N.B. The updated package will be released to -updates after the bug(s) fixed by this package have been verified and the package has been in -proposed for a minimum of 7 days.

Hi Mark,

Thanks for the hint on PHP_EXTRA_VERSION no longer working. I filed LP: #1989196 and will start working on it. If we are able to backport that to jammy soon, this should provide a simple path to patch the Drupal warning upstream to allow specific (patched) Ubuntu releases, if they are willing to hadcode that info in their codebase.

Kraut,

I believe I have enough to continue providing means to get this checked, as commented above, thanks!
Regarding verification, I wouldn't advise enabling proposed for all packages in a production environment. If you have testing/staging environments to test, you could enable proposed solely to upgrade php (or just pick the php packages from proposed) and then disable it.

Note that this is now in proposed, as reported by Timo. Let us know when you are able to complete this verification steps and are satisfied with the patch! I will keep following up with LP: #1989196

Hi Timo and everyone

I just tested jammy-proposed on our Drupal-Installation. Result: It fixes our issue with the bug.

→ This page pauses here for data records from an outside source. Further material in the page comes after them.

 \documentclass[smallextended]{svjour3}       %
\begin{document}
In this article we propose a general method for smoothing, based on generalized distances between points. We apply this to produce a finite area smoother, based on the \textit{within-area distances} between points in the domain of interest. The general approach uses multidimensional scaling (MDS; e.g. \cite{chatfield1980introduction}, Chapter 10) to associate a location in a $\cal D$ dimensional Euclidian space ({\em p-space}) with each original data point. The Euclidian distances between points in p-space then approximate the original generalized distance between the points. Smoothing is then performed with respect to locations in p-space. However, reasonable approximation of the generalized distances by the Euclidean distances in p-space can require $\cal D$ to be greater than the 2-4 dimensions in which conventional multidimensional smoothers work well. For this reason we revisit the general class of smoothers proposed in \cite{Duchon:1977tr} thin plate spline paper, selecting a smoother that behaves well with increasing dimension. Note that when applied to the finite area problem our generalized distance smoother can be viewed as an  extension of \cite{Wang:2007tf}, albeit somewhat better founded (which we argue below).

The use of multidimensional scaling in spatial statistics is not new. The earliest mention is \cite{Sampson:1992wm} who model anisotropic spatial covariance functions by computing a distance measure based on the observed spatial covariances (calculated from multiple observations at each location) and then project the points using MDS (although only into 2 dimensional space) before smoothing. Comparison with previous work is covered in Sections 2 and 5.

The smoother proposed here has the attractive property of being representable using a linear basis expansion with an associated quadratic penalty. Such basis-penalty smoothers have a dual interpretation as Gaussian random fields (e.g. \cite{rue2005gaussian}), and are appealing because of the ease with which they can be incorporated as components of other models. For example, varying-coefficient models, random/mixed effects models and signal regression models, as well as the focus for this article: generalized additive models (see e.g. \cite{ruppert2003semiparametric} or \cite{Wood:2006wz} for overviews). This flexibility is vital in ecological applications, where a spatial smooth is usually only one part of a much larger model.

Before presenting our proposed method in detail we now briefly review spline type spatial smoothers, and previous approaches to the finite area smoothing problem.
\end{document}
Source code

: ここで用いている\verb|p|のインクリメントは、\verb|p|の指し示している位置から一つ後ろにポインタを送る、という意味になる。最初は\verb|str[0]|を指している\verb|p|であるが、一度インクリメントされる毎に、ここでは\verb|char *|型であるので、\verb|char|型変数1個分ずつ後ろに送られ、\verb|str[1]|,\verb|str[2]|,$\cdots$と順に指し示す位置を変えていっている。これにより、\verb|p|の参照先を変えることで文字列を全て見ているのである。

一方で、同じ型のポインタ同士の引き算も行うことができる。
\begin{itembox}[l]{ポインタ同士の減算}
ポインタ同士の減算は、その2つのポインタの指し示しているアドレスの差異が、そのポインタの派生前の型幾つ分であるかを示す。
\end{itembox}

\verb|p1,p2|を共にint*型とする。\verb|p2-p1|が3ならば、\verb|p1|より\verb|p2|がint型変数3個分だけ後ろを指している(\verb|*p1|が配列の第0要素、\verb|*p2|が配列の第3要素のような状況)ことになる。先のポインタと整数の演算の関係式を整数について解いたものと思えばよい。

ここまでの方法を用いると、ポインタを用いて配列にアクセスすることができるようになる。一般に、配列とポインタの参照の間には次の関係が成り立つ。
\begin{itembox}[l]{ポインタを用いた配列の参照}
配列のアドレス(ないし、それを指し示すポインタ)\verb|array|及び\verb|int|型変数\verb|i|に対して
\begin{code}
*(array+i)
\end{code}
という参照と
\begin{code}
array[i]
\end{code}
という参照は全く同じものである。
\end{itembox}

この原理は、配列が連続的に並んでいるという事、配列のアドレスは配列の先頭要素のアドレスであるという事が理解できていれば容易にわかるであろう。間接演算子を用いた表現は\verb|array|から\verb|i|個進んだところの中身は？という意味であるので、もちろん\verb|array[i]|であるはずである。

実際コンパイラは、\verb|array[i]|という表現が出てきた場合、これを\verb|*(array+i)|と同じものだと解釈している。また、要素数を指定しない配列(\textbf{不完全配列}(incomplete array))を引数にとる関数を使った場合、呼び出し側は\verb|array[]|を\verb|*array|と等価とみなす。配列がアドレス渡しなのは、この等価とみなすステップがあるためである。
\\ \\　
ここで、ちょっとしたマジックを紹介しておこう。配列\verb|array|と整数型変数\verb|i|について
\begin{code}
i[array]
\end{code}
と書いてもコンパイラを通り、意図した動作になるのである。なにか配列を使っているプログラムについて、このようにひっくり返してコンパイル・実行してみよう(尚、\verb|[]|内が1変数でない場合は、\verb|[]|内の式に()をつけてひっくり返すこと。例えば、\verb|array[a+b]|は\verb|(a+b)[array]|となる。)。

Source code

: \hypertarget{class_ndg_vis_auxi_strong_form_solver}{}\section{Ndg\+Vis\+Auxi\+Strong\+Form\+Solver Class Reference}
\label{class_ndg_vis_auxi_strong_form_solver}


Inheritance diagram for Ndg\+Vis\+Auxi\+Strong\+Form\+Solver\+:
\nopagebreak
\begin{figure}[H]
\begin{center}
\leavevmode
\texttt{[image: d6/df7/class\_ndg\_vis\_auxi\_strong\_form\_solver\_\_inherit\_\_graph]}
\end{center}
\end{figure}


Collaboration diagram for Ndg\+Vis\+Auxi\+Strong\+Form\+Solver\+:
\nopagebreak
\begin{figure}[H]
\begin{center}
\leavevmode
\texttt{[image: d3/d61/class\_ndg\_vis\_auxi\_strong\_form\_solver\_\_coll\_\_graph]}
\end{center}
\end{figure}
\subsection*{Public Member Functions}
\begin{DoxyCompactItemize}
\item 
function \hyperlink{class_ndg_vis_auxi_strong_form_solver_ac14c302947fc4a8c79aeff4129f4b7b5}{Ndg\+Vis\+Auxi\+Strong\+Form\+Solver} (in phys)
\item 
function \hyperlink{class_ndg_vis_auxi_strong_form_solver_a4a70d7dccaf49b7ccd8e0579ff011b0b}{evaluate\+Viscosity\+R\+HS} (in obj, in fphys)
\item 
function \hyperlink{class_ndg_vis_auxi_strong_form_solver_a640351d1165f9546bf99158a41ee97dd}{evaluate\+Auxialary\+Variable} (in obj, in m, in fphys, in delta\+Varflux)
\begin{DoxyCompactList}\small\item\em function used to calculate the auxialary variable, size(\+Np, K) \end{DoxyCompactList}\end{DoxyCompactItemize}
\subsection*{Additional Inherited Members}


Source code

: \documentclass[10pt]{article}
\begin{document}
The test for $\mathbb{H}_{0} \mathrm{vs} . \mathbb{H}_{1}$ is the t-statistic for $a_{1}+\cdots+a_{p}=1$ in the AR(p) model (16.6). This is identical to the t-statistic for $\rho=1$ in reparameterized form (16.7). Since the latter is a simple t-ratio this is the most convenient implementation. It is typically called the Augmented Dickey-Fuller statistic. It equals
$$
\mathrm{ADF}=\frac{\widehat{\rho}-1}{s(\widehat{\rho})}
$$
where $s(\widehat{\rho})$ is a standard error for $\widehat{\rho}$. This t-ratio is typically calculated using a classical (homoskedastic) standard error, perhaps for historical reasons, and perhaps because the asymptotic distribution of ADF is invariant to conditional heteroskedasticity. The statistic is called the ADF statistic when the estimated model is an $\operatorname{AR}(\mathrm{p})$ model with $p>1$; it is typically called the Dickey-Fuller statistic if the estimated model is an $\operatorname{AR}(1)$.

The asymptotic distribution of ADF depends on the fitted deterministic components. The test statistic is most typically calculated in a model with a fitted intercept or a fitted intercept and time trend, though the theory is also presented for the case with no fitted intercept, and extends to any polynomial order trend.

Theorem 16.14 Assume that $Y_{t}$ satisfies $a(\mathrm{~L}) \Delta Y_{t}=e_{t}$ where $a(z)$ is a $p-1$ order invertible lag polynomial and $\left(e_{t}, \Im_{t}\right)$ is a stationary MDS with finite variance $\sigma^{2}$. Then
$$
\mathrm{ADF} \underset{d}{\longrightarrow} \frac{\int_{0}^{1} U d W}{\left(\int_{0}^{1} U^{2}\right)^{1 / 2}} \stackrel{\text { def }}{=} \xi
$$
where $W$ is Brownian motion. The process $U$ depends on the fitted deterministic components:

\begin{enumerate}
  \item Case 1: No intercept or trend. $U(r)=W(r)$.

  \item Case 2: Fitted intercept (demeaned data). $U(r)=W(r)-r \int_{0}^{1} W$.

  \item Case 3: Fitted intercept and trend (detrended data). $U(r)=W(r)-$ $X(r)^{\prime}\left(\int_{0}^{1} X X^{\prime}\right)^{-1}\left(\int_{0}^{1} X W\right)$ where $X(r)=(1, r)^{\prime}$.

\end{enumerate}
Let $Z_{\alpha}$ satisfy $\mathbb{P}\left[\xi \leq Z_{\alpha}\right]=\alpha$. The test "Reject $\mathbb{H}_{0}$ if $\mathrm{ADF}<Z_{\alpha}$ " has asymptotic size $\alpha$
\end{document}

On php8.1=8.1.2-1ubuntu2.4/jammy-updates, when accessing a Drupal-Site, every PHP-Warning or -Notice escalates to a PHP Fatal Error, resulting in a Error500-Page displayed to the User.
On php8.1=8.1.2-1ubuntu2.5/jammy-proposed, when accessing a Drupal-Site, the Warnings and Notices are logged, but they do not escalate and the User sees the requested page.

This can be 100% reproduced in some, but not in all our Drupal-Environments. Unfortunately, we cannot produce a good and minimal test.

Thanks everyone who has part in this bugfix.

Thanks, Stefan!

This bug was fixed in the package php8.1 - 8.1.2-1ubuntu2.5

---------------
php8.1 (8.1.2-1ubuntu2.5) jammy; urgency=medium

  * d/p/0048-Clear-recorded-errors-before-executing-shutdown-func.patch:
    backport OPcache autoloading fix from 8.1.6. (LP: #1983205)

 -- <email address hidden> (Kraut.Hosting) Mon, 08 Aug 2022 09:28:23 +0200

The verification of the Stable Release Update for php8.1 has completed successfully and the package is now being released to -updates. Subsequently, the Ubuntu Stable Release Updates Team is being unsubscribed and will not receive messages about this bug report. In the event that you encounter a regression using the package from -updates please report a new bug using ubuntu-bug and tag the bug report regression-update so we can easily find any regressions.